(Recorded information)

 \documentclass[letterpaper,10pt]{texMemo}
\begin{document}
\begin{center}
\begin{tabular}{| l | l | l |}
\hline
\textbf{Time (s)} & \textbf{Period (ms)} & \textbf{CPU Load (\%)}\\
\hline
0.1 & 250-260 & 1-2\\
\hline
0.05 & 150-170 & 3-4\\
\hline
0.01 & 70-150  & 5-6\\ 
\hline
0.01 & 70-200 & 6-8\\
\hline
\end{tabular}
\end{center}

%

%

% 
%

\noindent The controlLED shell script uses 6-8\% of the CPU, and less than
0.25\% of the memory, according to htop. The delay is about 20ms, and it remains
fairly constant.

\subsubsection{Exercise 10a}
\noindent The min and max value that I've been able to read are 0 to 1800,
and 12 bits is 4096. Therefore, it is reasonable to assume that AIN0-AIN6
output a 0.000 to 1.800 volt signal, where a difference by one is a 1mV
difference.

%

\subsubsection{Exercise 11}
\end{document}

(End Recorded information)

> **Exercise requirements**
Transcribe the records in full, keeping every character as it is.

> **Answer to the exercise**
 \documentclass[letterpaper,10pt]{texMemo}
\begin{document}
\begin{center}
\begin{tabular}{| l | l | l |}
\hline
\textbf{Time (s)} & \textbf{Period (ms)} & \textbf{CPU Load (\%)}\\
\hline
0.1 & 250-260 & 1-2\\
\hline
0.05 & 150-170 & 3-4\\
\hline
0.01 & 70-150  & 5-6\\ 
\hline
0.01 & 70-200 & 6-8\\
\hline
\end{tabular}
\end{center}

%

%

% 
%

\noindent The controlLED shell script uses 6-8\% of the CPU, and less than
0.25\% of the memory, according to htop. The delay is about 20ms, and it remains
fairly constant.

\subsubsection{Exercise 10a}
\noindent The min and max value that I've been able to read are 0 to 1800,
and 12 bits is 4096. Therefore, it is reasonable to assume that AIN0-AIN6
output a 0.000 to 1.800 volt signal, where a difference by one is a 1mV
difference.

%

\subsubsection{Exercise 11}
\end{document}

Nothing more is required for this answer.